Por Osvaldo CornidePresidente de la Confederación Argentina de la Mediana Empresa (CAME)
El año 2010 llegó con un cambio relevante para el sector comercial: la actualización de los límites de facturación permitidos por el Régimen Simplificado para Pequeños Contribuyentes (Monotributo).
Con la reforma al régimen de Monotributo establecida por la Ley 26.565, se benefició a un amplio universo de contribuyentes, y prueba de ello son las 286.029 recategorizaciones registradas. Sin embargo, para completar estos cambios, queda pendiente la actualización adecuada de los parámetros que no son facturación, como es el caso del valor mensual del alquiler, que continúa fijo en $1.500 para todas las categorías, dejando afuera a muchas empresas u obligándolas a operar informalmente, al abonar una parte del alquiler en negro.
El régimen simplificado para pequeños contribuyentes comenzó a regir en 1998 con un tope máximo de facturación anual de $144.000 que nunca fue modificado (en cambio, se agregó un límite de $ 72.000 para los profesionales independientes). El defasaje de esos montos comenzó a quedar en evidencia desde 2002.

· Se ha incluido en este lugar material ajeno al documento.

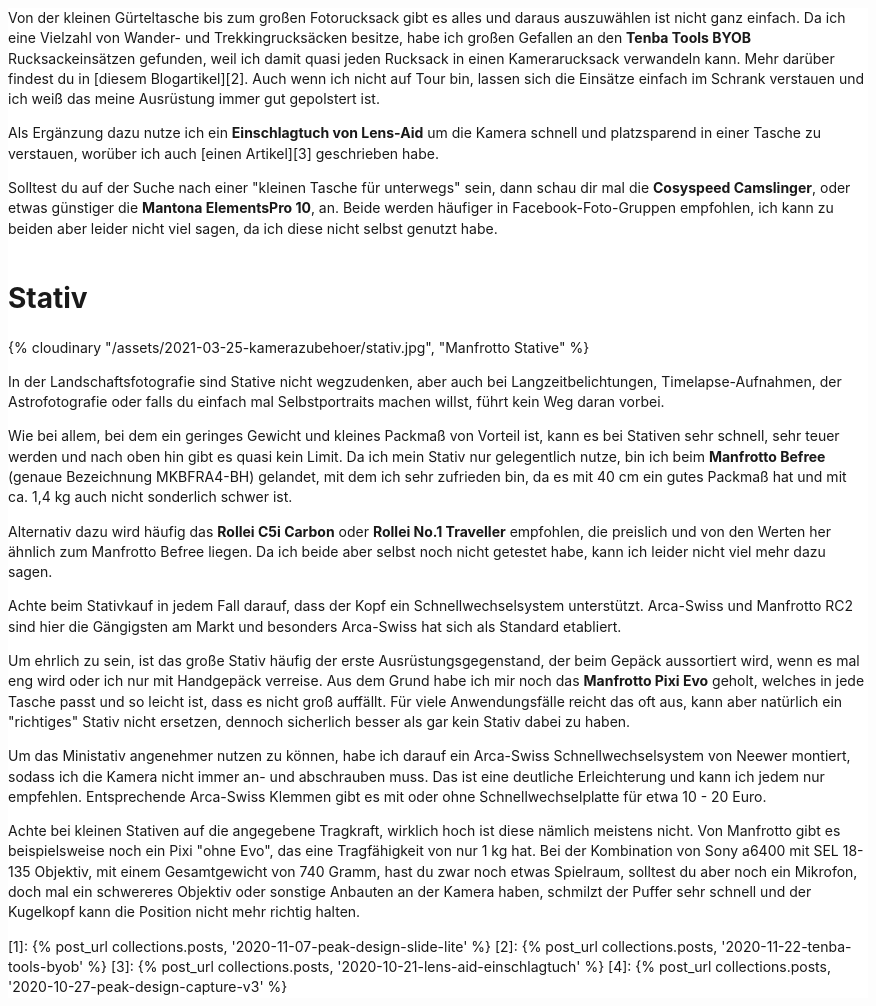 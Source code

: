 Von der kleinen Gürteltasche bis zum großen Fotorucksack gibt es alles und daraus auszuwählen ist nicht ganz einfach. 
Da ich eine Vielzahl von Wander- und Trekkingrucksäcken besitze, habe ich großen Gefallen an den **Tenba Tools BYOB** Rucksackeinsätzen gefunden, weil ich damit quasi jeden Rucksack in einen Kamerarucksack verwandeln kann. 
Mehr darüber findest du in [diesem Blogartikel][2]. Auch wenn ich nicht auf Tour bin, lassen sich die Einsätze einfach im Schrank verstauen und ich weiß das meine Ausrüstung immer gut gepolstert ist.

Als Ergänzung dazu nutze ich ein **Einschlagtuch von Lens-Aid** um die Kamera schnell und platzsparend in einer Tasche zu verstauen, worüber ich auch [einen Artikel][3] geschrieben habe.

Solltest du auf der Suche nach einer "kleinen Tasche für unterwegs" sein, dann schau dir mal die **Cosyspeed Camslinger**, oder etwas günstiger die **Mantona ElementsPro 10**, an. 
Beide werden häufiger in Facebook-Foto-Gruppen empfohlen, ich kann zu beiden aber leider nicht viel sagen, da ich diese nicht selbst genutzt habe.

# Stativ
{% cloudinary "/assets/2021-03-25-kamerazubehoer/stativ.jpg", "Manfrotto Stative" %}

In der Landschaftsfotografie sind Stative nicht wegzudenken, aber auch bei Langzeitbelichtungen, Timelapse-Aufnahmen, der Astrofotografie oder falls du einfach mal Selbstportraits machen willst, führt kein Weg daran vorbei.

Wie bei allem, bei dem ein geringes Gewicht und kleines Packmaß von Vorteil ist, kann es bei Stativen sehr schnell, sehr teuer werden und nach oben hin gibt es quasi kein Limit. 
Da ich mein Stativ nur gelegentlich nutze, bin ich beim **Manfrotto Befree** (genaue Bezeichnung MKBFRA4-BH) gelandet, 
mit dem ich sehr zufrieden bin, da es mit 40 cm ein gutes Packmaß hat und mit ca. 1,4 kg auch nicht sonderlich schwer ist.

Alternativ dazu wird häufig das **Rollei C5i Carbon** oder **Rollei No.1 Traveller** empfohlen, die preislich und von den Werten her ähnlich zum Manfrotto Befree liegen. 
Da ich beide aber selbst noch nicht getestet habe, kann ich leider nicht viel mehr dazu sagen.

Achte beim Stativkauf in jedem Fall darauf, dass der Kopf ein Schnellwechselsystem unterstützt. 
Arca-Swiss und Manfrotto RC2 sind hier die Gängigsten am Markt und besonders Arca-Swiss hat sich als Standard etabliert.

Um ehrlich zu sein, ist das große Stativ häufig der erste Ausrüstungsgegenstand, der beim Gepäck aussortiert wird, wenn es mal eng wird oder ich nur mit Handgepäck verreise. 
Aus dem Grund habe ich mir noch das **Manfrotto Pixi Evo** geholt, welches in jede Tasche passt und so leicht ist, dass es nicht groß auffällt. 
Für viele Anwendungsfälle reicht das oft aus, kann aber natürlich ein "richtiges" Stativ nicht ersetzen, dennoch sicherlich besser als gar kein Stativ dabei zu haben.

Um das Ministativ angenehmer nutzen zu können, habe ich darauf ein Arca-Swiss Schnellwechselsystem von Neewer montiert, sodass ich die Kamera nicht immer an- und abschrauben muss. 
Das ist eine deutliche Erleichterung und kann ich jedem nur empfehlen. Entsprechende Arca-Swiss Klemmen gibt es mit oder ohne Schnellwechselplatte für etwa 10 - 20 Euro.

Achte bei kleinen Stativen auf die angegebene Tragkraft, wirklich hoch ist diese nämlich meistens nicht. 
Von Manfrotto gibt es beispielsweise noch ein Pixi "ohne Evo", das eine Tragfähigkeit von nur 1 kg hat. 
Bei der Kombination von Sony a6400 mit SEL 18-135 Objektiv, mit einem Gesamtgewicht von 740 Gramm, hast du zwar noch etwas Spielraum, solltest du aber noch ein Mikrofon, 
doch mal ein schwereres Objektiv oder sonstige Anbauten an der Kamera haben, schmilzt der Puffer sehr schnell und der Kugelkopf kann die Position nicht mehr richtig halten.


[1]: {% post_url collections.posts, '2020-11-07-peak-design-slide-lite' %}
[2]: {% post_url collections.posts, '2020-11-22-tenba-tools-byob' %}
[3]: {% post_url collections.posts, '2020-10-21-lens-aid-einschlagtuch' %}
[4]: {% post_url collections.posts, '2020-10-27-peak-design-capture-v3' %}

Luego de intensos pedidos de actualización, finalmente se hizo lugar a esos reclamos y a partir del 1º de enero de 2010 se eliminó la categoría más baja (hasta $ 12.000 pesos de facturación anual) y se introdujeron nuevas categorías que elevan los topes de facturación anual para ingresar o permanecer en el sistema. Los máximos para profesionales subieron de $72.000 a $200.000, mientras que para el resto de las actividades pasaron de $144.000 a $300.000.

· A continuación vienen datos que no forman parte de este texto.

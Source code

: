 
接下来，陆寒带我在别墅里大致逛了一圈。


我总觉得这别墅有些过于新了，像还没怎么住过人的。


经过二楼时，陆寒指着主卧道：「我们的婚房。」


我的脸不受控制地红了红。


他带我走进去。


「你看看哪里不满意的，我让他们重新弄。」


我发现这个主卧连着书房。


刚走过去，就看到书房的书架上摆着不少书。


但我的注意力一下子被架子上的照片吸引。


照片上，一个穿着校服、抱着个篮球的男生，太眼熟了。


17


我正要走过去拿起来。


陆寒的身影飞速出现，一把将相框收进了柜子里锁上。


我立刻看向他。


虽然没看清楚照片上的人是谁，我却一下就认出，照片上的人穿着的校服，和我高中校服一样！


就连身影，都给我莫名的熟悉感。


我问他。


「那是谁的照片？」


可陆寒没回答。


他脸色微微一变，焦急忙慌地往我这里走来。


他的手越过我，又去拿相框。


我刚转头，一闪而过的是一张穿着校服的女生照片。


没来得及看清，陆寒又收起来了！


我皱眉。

Al mismo tiempo, se incrementó de $35 a $110 la suma fija del aporte jubilatorio y de $46,75 a $70 el monto fijo por obra social, lo que elevó significativamente la cuota mensual. Las subas fueron acentuadas porque debieron haberse actualizado con anterioridad, pero a la vez necesaria porque mejora el perfil de las jubilaciones futuras de los actuales monotributistas y permite mejorar la calidad de los servicios prestados por las obras sociales.
Con el nuevo esquema, el pago mínimo mensual para profesionales en la categoría más baja (hasta $ 24.000 de facturación anual) subió a $ 219. Mientras que para la más alta (hasta $ 200.000 de facturación anual) la cuota se elevó a $1.780. Para el resto de actividades, la categoría más baja es similar, mientras que para la más alta (hasta $ 300.000 de facturación anual), la cuota mensual queda en $2.880, obligando al comercio a una buena evaluación de cuál es el punto de facturación a partir del cual le conviene continuar siendo monotributista o cambiar de régimen.

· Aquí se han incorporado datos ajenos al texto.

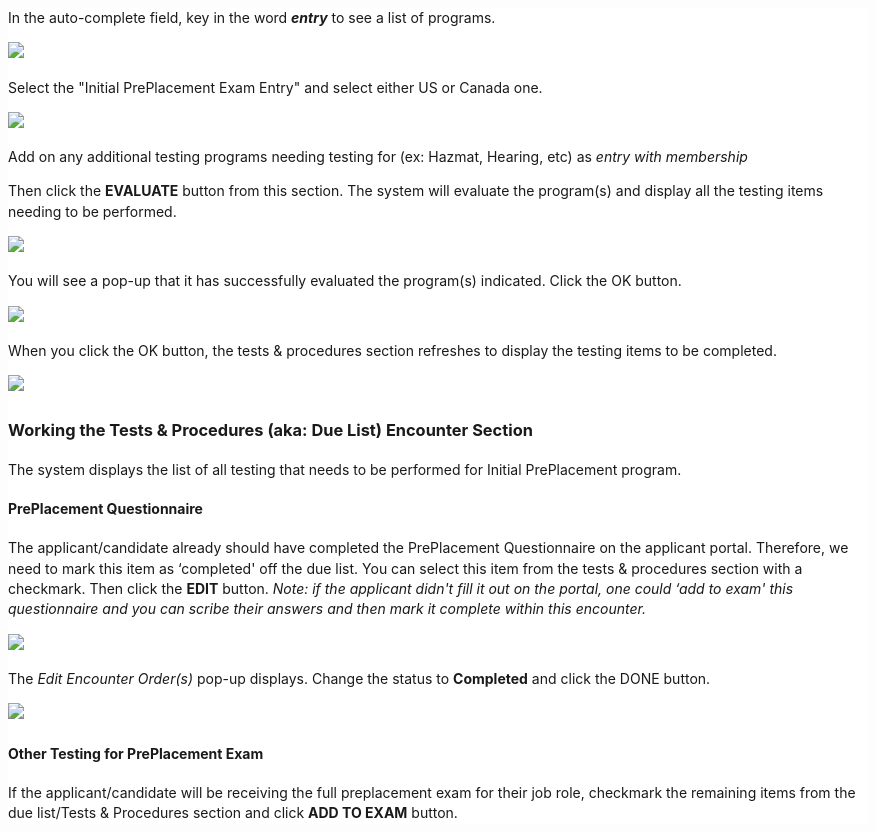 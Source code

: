 


In the auto-complete field, key in the word **_entry_** to see a list of programs.

![](../review-session-pre-placement.assets/10000201000006890000016F55A0F7A81F97A48A.png)


Select the "Initial PrePlacement Exam Entry" and select either US or Canada one.

![](../review-session-pre-placement.assets/10000201000004AE0000013DF46934C2E7B7339F.png)

Add on any additional testing programs needing testing for (ex: Hazmat, Hearing, etc) as *entry with membership*

Then click the **EVALUATE** button from this section.  The system will evaluate the program(s) and display all the testing items needing to be performed.

![](../review-session-pre-placement.assets/10000201000004AE0000013D0F5D6B955EFFD56F.png)


You will see a pop-up that it has successfully evaluated the program(s) indicated.  Click the OK button.

![](../review-session-pre-placement.assets/100002010000020F000000B0EEE793FBB5D5A872.png)

When you click the OK button, the tests & procedures section refreshes to display the testing items to be completed.

![](../review-session-pre-placement.assets/100002010000069C000002BD87E356DDD362FFEC.png)



### Working the Tests & Procedures (aka: Due List) Encounter Section

The system displays the list of all testing that needs to be performed for Initial PrePlacement program.

#### PrePlacement Questionnaire

The applicant/candidate already should have completed the PrePlacement Questionnaire on the applicant portal. Therefore, we need to mark this item as ‘completed' off the due list.  You can select this item from the tests & procedures section with a checkmark.  Then click the **EDIT** button.  *Note: if the applicant didn't fill it out on the portal, one could ‘add to exam' this questionnaire and you can scribe their answers and then mark it complete within this encounter.*

![](../review-session-pre-placement.assets/1000020100000699000001D2A0FE0A183E764AA4.png)

The *Edit Encounter Order(s)* pop-up displays.  Change the status to **Completed** and click the DONE button.

![](../review-session-pre-placement.assets/100002010000066E00000117E662EB77675E07CD.png)


#### Other Testing for PrePlacement Exam

If the applicant/candidate will be receiving the full preplacement exam for their job role, checkmark the remaining items from the due list/Tests & Procedures section and click **ADD TO EXAM** button.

La modificación de las escalas de monotributo es un paso adelante para reducir la evasión, incentivar la inversión, y con ella la actividad económica y el empleo. Pero quedan puntos pendientes por resolver, para adaptar el monotributo a la dinámica económica actual. Hay que avanzar en la actualización de los parámetros adicionales, como es el valor mensual del alquiler y rever la exigencia de tener al menos un empleado, que afecta negativamente al pequeño comercio.
Sin dudas que los cambios implementados van en la dirección correcta. Pero resta completarlos y que la Administración Federal de Ingresos Públicos (AFIP) logre la flexibilidad necesaria para adaptar de manera más ágil el esquema de monotributo a los cambios que se producen diariamente en la economía. Es la única forma de garantizar la rentabilidad del comercio, sostener el crecimiento y alentar la formalidad.